Tóquio – Em meio à estagnação econômica e à crescente solidão social, o Japão parece ter encontrado uma saída improvável: o oshikatsu, prática que transforma a devoção a ídolos da música, do anime e das redes em motor de consumo. De acordo com dados recentes, esse culto afetivo-financeiro já injeta mais de 21 bilhões de euros por ano na economia japonesa.
Seja nos vagões lotados da estação de Shinjuku, onde fãs compram espaços publicitários para parabenizar seus “oshis” com pôsteres dignos de campanha presidencial, seja nas lojas abarrotadas de CDs e chaveiros de boys bands adolescentes, o oshikatsu se consolida como fenômeno social — e estratégia econômica.

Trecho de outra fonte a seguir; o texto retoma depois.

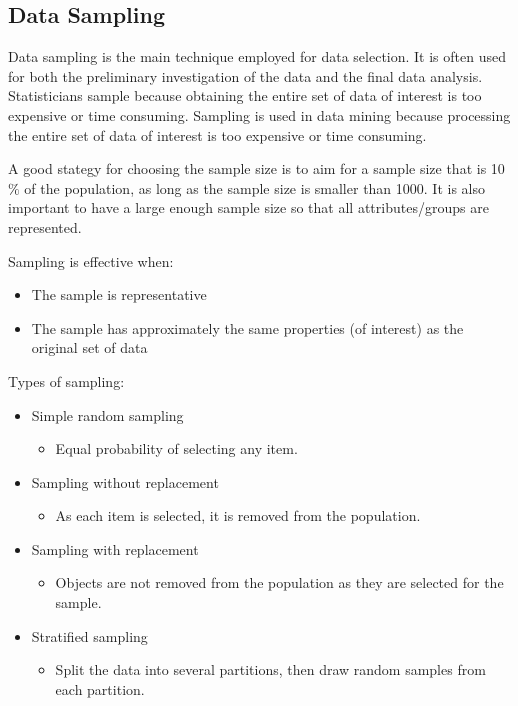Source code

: \subsection{Data Sampling}
Data sampling is the main technique employed for data selection.
It is often used for both the preliminary investigation of the data and the final data analysis.
Statisticians sample because obtaining the entire set of data of interest is too expensive or time consuming.
Sampling is used in data mining because processing the entire set of data of interest is too expensive or time consuming.

\smallskip
A good stategy for choosing the sample size is to aim for a sample size that is 10$\%$ of the population, as long as the sample size is smaller than 1000.
It is also important to have a large enough sample size so that all attributes/groups are represented.

\medskip
Sampling is effective when:
\begin{itemize}
    \item The sample is representative
    \item The sample has approximately the same properties (of interest) as the original set of data
\end{itemize}

\medskip
Types of sampling:
\begin{itemize}
    \item Simple random sampling
    \begin{itemize}
        \item Equal probability of selecting any item.
    \end{itemize}
    \item Sampling without replacement
    \begin{itemize}
        \item As each item is selected, it is removed from the population.
    \end{itemize}
    \item Sampling with replacement
    \begin{itemize}
        \item Objects are not removed from the population as they are selected for the sample.
    \end{itemize}
    \item Stratified sampling
    \begin{itemize}
        \item Split the data into several partitions, then draw random samples from each partition.
    \end{itemize}
\end{itemize}

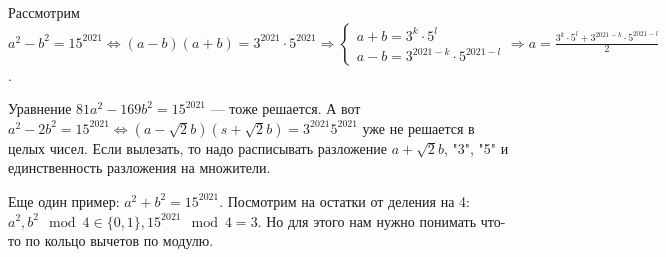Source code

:Рассмотрим $a^2 - b^2 = 15^{2021} \iff (a-b)(a + b) = 3^{2021} \cdot 5^{2021} \Rightarrow \begin{cases} a+b=3^k \cdot 5^l \\ a-b=3^{2021-k} \cdot 5^{2021-l} \end{cases} \Rightarrow a = \frac{3^k \cdot 5^l + 3^{2021-k} \cdot 5^{2021-l}}{2}$.  

Уравнение $81a^2-169b^2=15^{2021}$ --- тоже решается. А вот $a^2-2b^2 = 15^{2021} \iff (a-\sqrt{2}b)(s+\sqrt{2}b) = 3^{2021}5^{2021}$ уже не решается в целых чисел. Если вылезать, то надо расписывать разложение $a+\sqrt{2}b$, "3", "5" и единственность разложения на множители.

Еще один пример:  $a^2+b^2=15^{2021}$. Посмотрим на остатки от деления на 4:  $a^2, b^2 \mod 4 \in \{0, 1\}, 15^{2021} \mod 4 = 3$. Но для этого нам нужно понимать что-то по кольцо вычетов по модулю.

O que é o oshikatsu: quando idolatria vira mercado
O termo combina os vocábulos japoneses para “apoiar” (oshi) e “atividade” (katsu). Na prática, é o conjunto de ações — presenciais ou digitais — que fãs realizam para impulsionar seus ídolos: comprar produtos, comparecer a eventos, divulgar nas redes e até financiar propagandas públicas.
Não se trata apenas de paixão. Trata-se de capital emocional convertido em moeda. Um levantamento da agência japonesa CDG, em parceria com a Oshicoco, especializada em marketing fanático, revelou que fãs gastam em média 250 mil ienes por ano (R$ 8.600) com seus oshis.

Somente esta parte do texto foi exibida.